Was Jolly mistaking it for a ball? That wasn’t a good sign.
“Jolly.Hier. Let’s go inside.” I walked back toward the house.
This time, he came. Slowly, reluctantly, his head turning last, his eyes staying on the fence until his body had carried him far enough away that he had no choice but to look at me instead.
He hadn’t done this before we’d moved here. In seven years, Jolly had never fixated on a fence or a yard boundary or a random spot in the grass. His attention had always been directed, purposeful, channeled through training toward specific targets.
This was a pattern of behavior with no operational context and no obvious trigger. And when I gave a command, his response had been delayed.
Eight years old, almost nine. Belgian Malinois were supposed to work until ten, sometimes eleven if they were lucky. But I’d seen handlers lose partners at eight. Watched dogs who’d been sharp one month go soft the next, the decline so gradual you didn’t see it until you were standing over a mistake that couldn’t be undone.

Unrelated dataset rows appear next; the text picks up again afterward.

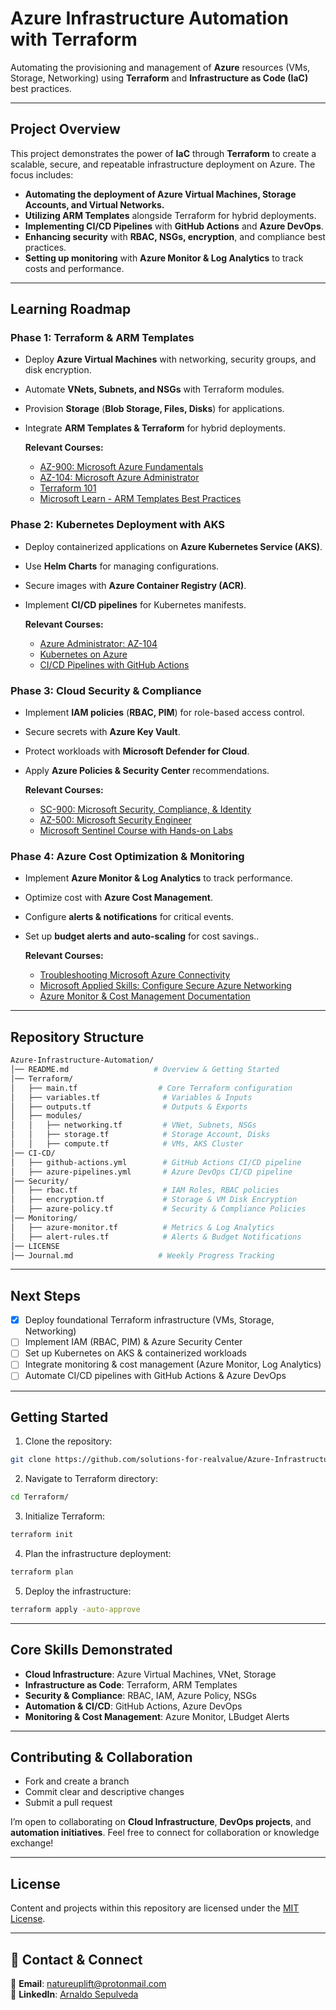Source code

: # Azure Infrastructure Automation with Terraform

Automating the provisioning and management of **Azure** resources (VMs, Storage, Networking) using **Terraform** and **Infrastructure as Code (IaC)** best practices.

---

## Project Overview

This project demonstrates the power of **IaC** through **Terraform** to create a scalable, secure, and repeatable infrastructure deployment on Azure. The focus includes:

* **Automating the deployment of Azure Virtual Machines, Storage Accounts, and Virtual Networks.**
* **Utilizing ARM Templates** alongside Terraform for hybrid deployments.
* **Implementing CI/CD Pipelines** with **GitHub Actions** and **Azure DevOps**.
* **Enhancing security** with **RBAC, NSGs, encryption**, and compliance best practices.
* **Setting up monitoring** with **Azure Monitor & Log Analytics** to track costs and performance.

---

## Learning Roadmap

### **Phase 1: Terraform & ARM Templates**

* Deploy **Azure Virtual Machines** with networking, security groups, and disk encryption.
* Automate **VNets, Subnets, and NSGs** with Terraform modules.
* Provision **Storage** (**Blob Storage, Files, Disks**) for applications.
* Integrate **ARM Templates & Terraform** for hybrid deployments.

    **Relevant Courses:**
  * [AZ-900: Microsoft Azure Fundamentals](https://www.udemy.com/course/az-900-microsoft-azure-fundamentals-with-simulations/)
  * [AZ-104: Microsoft Azure Administrator](https://www.udemy.com/course/az-104-microsoft-azure-administrator-course-with-simulations/)
  * [Terraform 101](https://www.udemy.com/course/terraform-101-azure-edition/)
  * [Microsoft Learn - ARM Templates Best Practices](https://learn.microsoft.com/en-us/training/paths/deploy-manage-resource-manager-templates/)

### **Phase 2: Kubernetes Deployment with AKS**

* Deploy containerized applications on **Azure Kubernetes Service (AKS)**.
* Use **Helm Charts** for managing configurations.
* Secure images with **Azure Container Registry (ACR)**.
* Implement **CI/CD pipelines** for Kubernetes manifests.

    **Relevant Courses:**
  * [Azure Administrator: AZ-104](https://www.udemy.com/course/az-104-microsoft-azure-administrator-course-with-simulations/)
  * [Kubernetes on Azure](https://www.udemy.com/course/terraform-on-azure-services/)
  * [CI/CD Pipelines with GitHub Actions](https://www.udemy.com/course/learn-github-actions-ci-cd-devops-pipelines/)

### **Phase 3: Cloud Security & Compliance**

* Implement **IAM policies** (**RBAC, PIM**) for role-based access control.
* Secure secrets with **Azure Key Vault**.
* Protect workloads with **Microsoft Defender for Cloud**.
* Apply **Azure Policies & Security Center** recommendations.

    **Relevant Courses:**
  * [SC-900: Microsoft Security, Compliance, & Identity](https://www.udemy.com/course/sc-900-microsoft-security-compliance-identity-with-sims)
  * [AZ-500: Microsoft Security Engineer](https://www.udemy.com/course/az-500-microsoft-azure-security-technologies-with-sims)
  * [Microsoft Sentinel Course with Hands-on Labs](https://www.udemy.com/course/microsoft-sentinel-course-with-hands-on-sims/)

### **Phase 4: Azure Cost Optimization & Monitoring**

* Implement **Azure Monitor & Log Analytics** to track performance.
* Optimize cost with **Azure Cost Management**.
* Configure **alerts & notifications** for critical events.
* Set up **budget alerts and auto-scaling** for cost savings..

    **Relevant Courses:**
  * [Troubleshooting Microsoft Azure Connectivity](https://www.udemy.com/course/az-720-troubleshooting-microsoft-azure-connectivity-course/)
  * [Microsoft Applied Skills: Configure Secure Azure Networking](https://www.udemy.com/course/microsoft-applied-skills-configure-secure-access-to-your/)
  * [Azure Monitor & Cost Management Documentation](https://www.udemy.com/course/azure-infrastructure-managing-cost-governance-monitoring/)

---

## Repository Structure

```bash
Azure-Infrastructure-Automation/
│── README.md                   # Overview & Getting Started
│── Terraform/
│   ├── main.tf                  # Core Terraform configuration
│   ├── variables.tf              # Variables & Inputs
│   ├── outputs.tf                # Outputs & Exports
│   ├── modules/
│   │   ├── networking.tf         # VNet, Subnets, NSGs
│   │   ├── storage.tf            # Storage Account, Disks
│   │   ├── compute.tf            # VMs, AKS Cluster
│── CI-CD/
│   ├── github-actions.yml        # GitHub Actions CI/CD pipeline
│   ├── azure-pipelines.yml       # Azure DevOps CI/CD pipeline
│── Security/
│   ├── rbac.tf                   # IAM Roles, RBAC policies
│   ├── encryption.tf             # Storage & VM Disk Encryption
│   ├── azure-policy.tf           # Security & Compliance Policies
│── Monitoring/
│   ├── azure-monitor.tf          # Metrics & Log Analytics
│   ├── alert-rules.tf            # Alerts & Budget Notifications
│── LICENSE
│── Journal.md                   # Weekly Progress Tracking

```

---

## Next Steps

* [x] Deploy foundational Terraform infrastructure (VMs, Storage, Networking)
* [ ] Implement IAM (RBAC, PIM) & Azure Security Center
* [ ] Set up Kubernetes on AKS & containerized workloads
* [ ] Integrate monitoring & cost management (Azure Monitor, Log Analytics)
* [ ] Automate CI/CD pipelines with GitHub Actions & Azure DevOps

---

## Getting Started

1. Clone the repository:

```bash
git clone https://github.com/solutions-for-realvalue/Azure-Infrastructure-Automation.git
```

2. Navigate to Terraform directory:


```bash
cd Terraform/
```

3. Initialize Terraform:

```bash
terraform init
```

4. Plan the infrastructure deployment:

```bash
terraform plan
```

5. Deploy the infrastructure:

```bash
terraform apply -auto-approve
```

---

## Core Skills Demonstrated

* **Cloud Infrastructure**: Azure Virtual Machines, VNet, Storage
* **Infrastructure as Code**: Terraform, ARM Templates
* **Security & Compliance**: RBAC, IAM, Azure Policy, NSGs
* **Automation & CI/CD**: GitHub Actions, Azure DevOps
* **Monitoring & Cost Management**: Azure Monitor, LBudget Alerts

---

## Contributing & Collaboration

* Fork and create a branch
* Commit clear and descriptive changes
* Submit a pull request

I’m open to collaborating on **Cloud Infrastructure**, **DevOps projects**, and **automation initiatives**. Feel free to connect for collaboration or knowledge exchange!

---

## License

Content and projects within this repository are licensed under the [MIT License](LICENSE).

---

## 📧 Contact & Connect

📩 **Email**: [natureuplift@protonmail.com](mailto:natureuplift@protonmail.com)  
🔗 **LinkedIn**: [Arnaldo Sepulveda](https://www.linkedin.com/in/arnaldo-sepulveda)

He had time left. He had to. Because I wasn’t ready to imagine work without him beside me.
I sat on the back step with the pinecone in my hand, and Jolly pressed against my leg. The yard was dark except for the light spilling from the kitchen window behind me. Next door, Kayla’s house was quiet—a single lamp visible through a gap in the curtains, the rest of the windows dark.
Jolly leaned his weight into me, his head heavy on my knee. His breathing slowed. Whatever had held him at the fence was releasing its grip now that I was close, now that the contact was established—my hand on his head, my leg against his side.
I closed my fingers around the pinecone and felt the weight of something I wasn’t ready to carry.
Not yet.
I stood, and Jolly rose with me. His tail wagged once—a reflex, the perpetual optimism that seven years of hard work hadn’t managed to dull. I opened the back door, and he went through ahead of me, heading for his bed in the corner of the living room, circling twice before dropping down with a heavy exhale.
I locked the door. Checked the windows. Stood in the kitchen with the lights off.
Jolly was already asleep by the time I walked past him. His paws twitched once—chasing something in his dreams or running toward it. I watched him for a long moment from the hallway then went to bed.
I didn’t sleep for a long time.
Chapter 6
Kayla
The coffee shop on Elm Street had exactly two things going for it: decent Wi-Fi and a corner table with an outlet.
I came because the light through the front windows was good in the mornings, the ambient noise was just loud enough to muffle my own thoughts, and nobody cared if I spread my sketchbook across the table and worked for three hours on a single drawing of a dog. I was waiting for my second lemon ginger tea of the morning.
I needed it.
My laptop was open to the manuscript file, the relevant page description highlighted in blue. Beside it, my sketchbook lay flat, the current spread half finished—Barley sitting on the front porch of the boy’s house, watching him walk to school for the first time without looking back.
It was a pivotal illustration. The whole emotional arc of the book turned on this image—the dog who’d taught the boy to be brave, now watching him use that bravery on hisown. My art director had flagged it as a potential cover candidate, which meant it needed to be perfect, which meant I’d been staring at it for forty-five minutes and hadn’t touched my pencil.